In recent centuries, however, current trends haven’t been accurate guides to the future of food production. There have been horrible famines, to be sure, but globally speaking, human beings have figured out how to produce enough food to feed everyone. The question I asked Pollan was whether we would manage to feed everyone in a humane and environmentally sustainable way.
He continues, “The power of industrial agriculture comes from this paradigm: you start with a very productive seed that under ideal circumstances can produce higher yields than those species ever could before. It’s really impressive. But for those seeds to do their thing and realize their full potential they need lots of water. They need lots of fertilizer. And they need to be defended against pests really vigilantly. Another way of saying that is: you need to protect the environment in which they grow, which farmers have been able to do. But that system depends on consistency. If all we can count on now is that the climate will be variable, that system becomes very brittle.”
But won’t companies just invent new seeds that are better able to manage more volatile climates?
“Monsanto is working on a lot of drought-tolerant crops,” Pollan agrees. “That sounds like a good idea. You’re engineering a crop that puts more resources into a deeper root structure — it’s wetter the deeper you go — and these crops will work probably when you have a reliable drought situation. But it’s only going to do well in a drought. It will underperform in years without droughts. So it’s a very brittle solution to the problem.”

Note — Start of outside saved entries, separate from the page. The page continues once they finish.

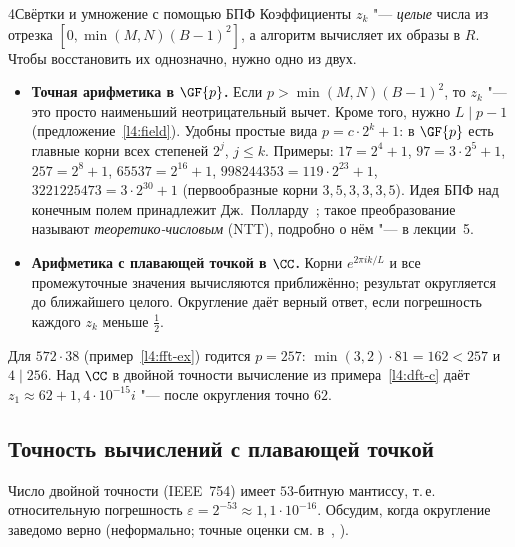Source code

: \begin{lecture}{4}{Свёртки и умножение с помощью БПФ}
Коэффициенты $z_k$ "--- \emph{целые} числа из отрезка $[0, \min(M, N)(B-1)^2]$, а алгоритм
вычисляет их образы в $R$. Чтобы восстановить их однозначно, нужно одно из двух.

\begin{itemize}
  \item \textbf{Точная арифметика в $\GF{p}$.} Если $p > \min(M, N)(B - 1)^2$, то $z_k$ "---
    это просто наименьший неотрицательный вычет. Кроме того, нужно $L \mid p - 1$
    (предложение~\ref{l4:field}). Удобны простые вида $p = c \cdot 2^k + 1$: в $\GF{p}$ есть
    главные корни всех степеней $2^j$, $j \le k$. Примеры: $17 = 2^4 + 1$, $97 = 3 \cdot 2^5 + 1$,
    $257 = 2^8 + 1$, $65537 = 2^{16} + 1$, $998244353 = 119 \cdot 2^{23} + 1$,
    $3221225473 = 3 \cdot 2^{30} + 1$ (первообразные корни $3, 5, 3, 3, 3, 5$). Идея БПФ над
    конечным полем принадлежит Дж.~Полларду~\cite{pollard-fft}; такое преобразование называют
    \emph{теоретико-числовым} (NTT), подробно о нём "--- в лекции~5.
  \item \textbf{Арифметика с плавающей точкой в $\CC$.} Корни $e^{2\pi i k/L}$ и все промежуточные
    значения вычисляются приближённо; результат округляется до ближайшего целого. Округление
    даёт верный ответ, если погрешность каждого $z_k$ меньше $\frac12$.
\end{itemize}

\begin{example}
Для $572 \cdot 38$ (пример~\ref{l4:fft-ex}) годится $p = 257$: $\min(3, 2) \cdot 81 = 162 < 257$
и $4 \mid 256$. Над $\CC$ в двойной точности вычисление из примера~\ref{l4:dft-c} даёт
$z_1 \approx 62 + 1{,}4 \cdot 10^{-15} i$ "--- после округления точно $62$.
\end{example}


\subsection{Точность вычислений с плавающей точкой}

Число двойной точности (IEEE~754) имеет $53$-битную мантиссу, т.\,е. относительную погрешность
$\varepsilon = 2^{-53} \approx 1{,}1 \cdot 10^{-16}$. Обсудим, когда округление заведомо верно
(неформально; точные оценки см. в~\cite[разд.~9.5]{crandall-pomerance},
\cite[разд.~3.3]{brent-zimmermann}).


\end{lecture}
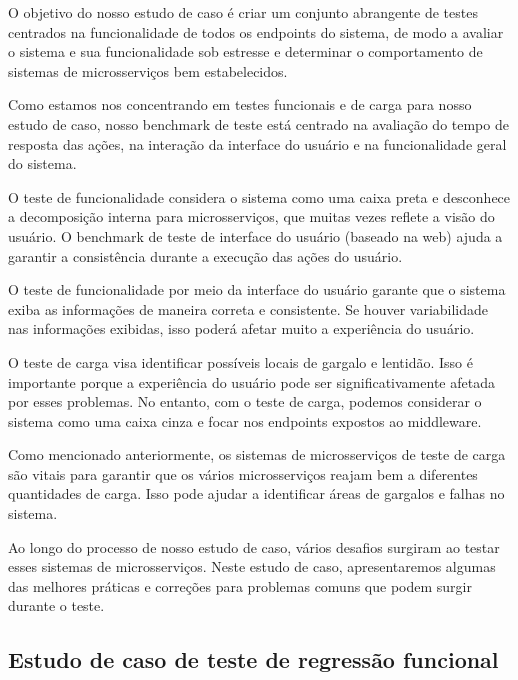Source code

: O objetivo do nosso estudo de caso é criar um conjunto abrangente de testes centrados na funcionalidade de todos os endpoints do sistema, de modo a avaliar o sistema e sua funcionalidade sob estresse e determinar o comportamento de sistemas de microsserviços bem estabelecidos.


Como estamos nos concentrando em testes funcionais e de carga para nosso estudo de caso, nosso benchmark de teste está centrado na avaliação do tempo de resposta das ações, na interação da interface do usuário e na funcionalidade geral do sistema.

O teste de funcionalidade considera o sistema como uma caixa preta e desconhece a decomposição interna para microsserviços, que muitas vezes reflete a visão do usuário. O benchmark de teste de interface do usuário (baseado na web) ajuda a garantir a consistência durante a execução das ações do usuário.

O teste de funcionalidade por meio da interface do usuário garante que o sistema exiba as informações de maneira correta e consistente. Se houver variabilidade nas informações exibidas, isso poderá afetar muito a experiência do usuário.

O teste de carga visa identificar possíveis locais de gargalo e lentidão. Isso é importante porque a experiência do usuário pode ser significativamente afetada por esses problemas. No entanto, com o teste de carga, podemos considerar o sistema como uma caixa cinza e focar nos endpoints expostos ao middleware.



Como mencionado anteriormente, os sistemas de microsserviços de teste de carga são vitais para garantir que os vários microsserviços reajam bem a diferentes quantidades de carga. Isso pode ajudar a identificar áreas de gargalos e falhas no sistema.


Ao longo do processo de nosso estudo de caso, vários desafios surgiram ao testar esses sistemas de microsserviços. Neste estudo de caso, apresentaremos algumas das melhores práticas e correções para problemas comuns que podem surgir durante o teste.

\subsection{Estudo de caso de teste de regressão funcional}

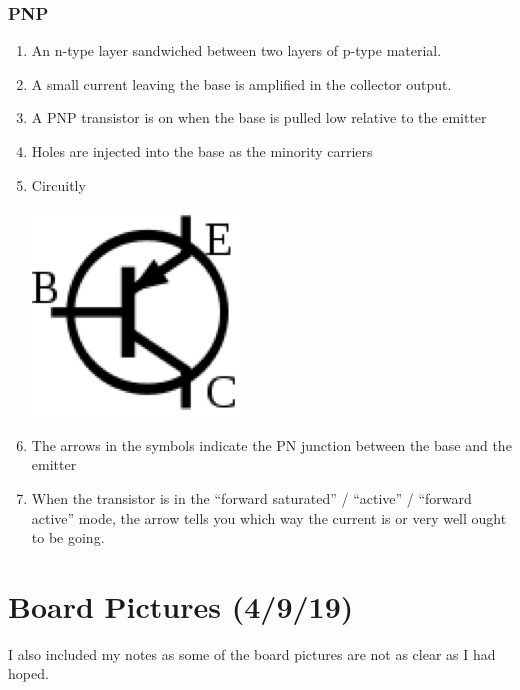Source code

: \documentclass[11pt]{book}
\begin{document}
\subsubsection{PNP}
\begin{enumerate}
	\item An n-type layer sandwiched between two layers of p-type material.
	\item A small current leaving the base is amplified in the collector output.
	\item A PNP transistor is on when the base is pulled low relative to the emitter
	\item Holes are injected into the base as the minority carriers
	\item Circuitly
	\begin{center}
		\includegraphics{figures/20.21.png}
	\end{center}
	\item The arrows in the symbols indicate the PN junction between the base and the emitter
	\item When the transistor is in the ``forward saturated'' / ``active'' / ``forward active'' mode, the arrow tells you which way the current is or very well ought to be going.
\end{enumerate}



\section{Board Pictures (4/9/19)}
I also included my notes as some of the board pictures are not as clear as I had hoped.
\end{document}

“Compare that to a system where you’re emphasizing soil health. When you look at organic and industrial yields in a normal year, industrial yields are about 20 percent higher. But in drought years organic crops outperform soil because healthy soil is an incredible buffer against climate problems. So sustainable agriculture may offer certain advantages that are very well tailored to practicing agriculture in an unstable climate. The question may really be not whether sustainable agriculture can feed the world but can anything except sustainable agriculture feed the world.”
Eat food. Not too much. Mostly plants. And make some of those vegetables fermented?
In 2007, Pollan wrote: “Eat food. Not too much. Mostly plants.” The triplet became instantly famous — which left Pollan a bit disturbed.
“I don’t take it as a genius breakthrough,” he says. “The point was commonsense. The fact that it was even noteworthy is what’s noteworthy about it. It’s a measure of how perplexed we’ve become about food as a result of what the food industry has done. You have to be pretty lost for that to come as news.” In his most recent book Cooked, though, Pollan says he’s a convert to the benefits of fermented foods like kimchi or pickles, and tries to eat at least a few of them a day. So I asked whether it wasn’t time to update the advice.
“I don’t think I would have added ‘and make some of those vegetables fermented.’” Pollan laughs. “I’m a writer. That sounds horrible!”